Houd één vinger omhoog, vraag “hoeveel vingers houd ik omhoog?” en kijk wat ze zegt. Als ze “een” zegt, houd dan nog een vinger omhoog. Ga door met je vingers langzaam en duidelijk tellen tot je kind niet meer verder kan tellen. Uiteindelijk zegt ze misschien “heel veel!” of “weet ik niet”. Misschien raakt ze afgeleid, of begint ze getallen uit haar hoofd op te zeggen zonder echt te begrijpen wat ze zegt. Wanneer je inzicht hebt in waar je kind in haar ontwikkeling staat, kun je beter inschatten waar jullie mee kunnen oefenen.

Oefen met tellen

Voorwerpen één voor één tellen is een van de belangrijkste concepten en vaardigheden voor je kind. Ga in het dagelijks leven op zoek naar dingen die jullie kunnen tellen, zoals:

  • Auto’s die voorbijrijden
  • Vingers en tenen
  • Bloemblaadjes
  • Pootjes van een dier
  • Boeken op een plank
  • Insecten onder een steen
  • Tandenborstels in de badkamer
  • Pootjes van een insect

Je kunt haar helpen tellen door je hand over die van haar te leggen en samen het voorwerp aan te raken: zeg “een” bij het eerste voorwerp, “twee” bij het tweede, enzovoorts.

Oefen met subiteren

Subiteren betekent dat je het aantal voorwerpen in een set in één oogopslag ziet, zonder ze een voor een te hoeven tellen. Wanneer je bijvoorbeeld de stippen op een dobbelsteen ziet, weet je meteen hoeveel het er zijn zonder ze te hoeven tellen.

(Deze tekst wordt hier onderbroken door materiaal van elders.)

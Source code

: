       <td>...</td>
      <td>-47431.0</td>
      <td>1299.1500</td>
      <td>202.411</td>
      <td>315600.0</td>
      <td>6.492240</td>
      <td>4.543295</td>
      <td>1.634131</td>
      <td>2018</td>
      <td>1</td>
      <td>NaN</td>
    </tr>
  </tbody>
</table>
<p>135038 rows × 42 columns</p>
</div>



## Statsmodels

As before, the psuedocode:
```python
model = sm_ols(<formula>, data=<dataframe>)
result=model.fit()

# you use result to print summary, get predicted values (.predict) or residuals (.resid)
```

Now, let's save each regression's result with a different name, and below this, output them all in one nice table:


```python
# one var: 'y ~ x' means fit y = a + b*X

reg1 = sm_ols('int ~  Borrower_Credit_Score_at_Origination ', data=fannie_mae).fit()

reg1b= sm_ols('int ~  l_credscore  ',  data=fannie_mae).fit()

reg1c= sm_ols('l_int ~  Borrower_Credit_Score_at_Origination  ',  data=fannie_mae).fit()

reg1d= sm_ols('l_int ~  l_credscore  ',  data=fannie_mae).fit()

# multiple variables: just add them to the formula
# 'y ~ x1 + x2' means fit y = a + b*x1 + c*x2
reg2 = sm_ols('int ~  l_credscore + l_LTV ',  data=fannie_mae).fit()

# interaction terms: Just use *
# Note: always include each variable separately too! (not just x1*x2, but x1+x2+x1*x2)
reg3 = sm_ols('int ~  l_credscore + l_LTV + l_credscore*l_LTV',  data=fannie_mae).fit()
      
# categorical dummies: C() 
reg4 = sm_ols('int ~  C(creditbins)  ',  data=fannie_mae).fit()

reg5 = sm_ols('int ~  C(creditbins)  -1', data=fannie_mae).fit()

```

Je kind is langzaam maar zeker de basis voor deze vaardigheid aan het leggen. Waarschijnlijk leert ze pas rond de leeftijd van vijf jaar écht drie tot vijf voorwerpen subiteren, maar beginnen met één en twee is al een hele goede manier om die cruciale vaardigheid te ontwikkelen die zo’n belangrijk onderdeel gaat uitmaken van haar rekenvaardigheid. Oefen met blokken, stenen, bessen, en andere kleine voorwerpen uit het dagelijks leven. Leg er twee op tafel, verwijder ze, en vraag hoeveel het er waren. Als ze “twee” zegt, probeer het dan eens met drie.

Via Amazon kun je kaarten bestellen om met het subiteren te oefenen.

Vergelijken: meer, minder, of hetzelfde

Leg wat bessen, rijstwafeltjes, of stukjes appel in twee kommetjes (maximaal 3 of 4 stuks) en geef je kind één van de kommetjes. Tel hoeveel er in jouw kom zitten (“1, 2, 3”) en tel daarna de kom van je kind (“1, 2, 3”). Laat je kind een stukje appel opeten en tel elk kommetje dan nog eens. Laat je kind een stukje appel opeten en tel elk kommetje dan nog eens. Je kunt bijvoorbeeld zeggen “kijk, nu heb ik meer appels dan jij”. Tijdens het eten van de stukjes appel kunnen jullie verder praten over meer, minder, en hetzelfde. Misschien voelt het wat sullig om zo specifiek te oefenen – en dat is het misschien ook wel 🤓 – maar met zulke makkelijke rekenspelletjes door de dag heen kun je je kind het écht beter helpen begrijpen.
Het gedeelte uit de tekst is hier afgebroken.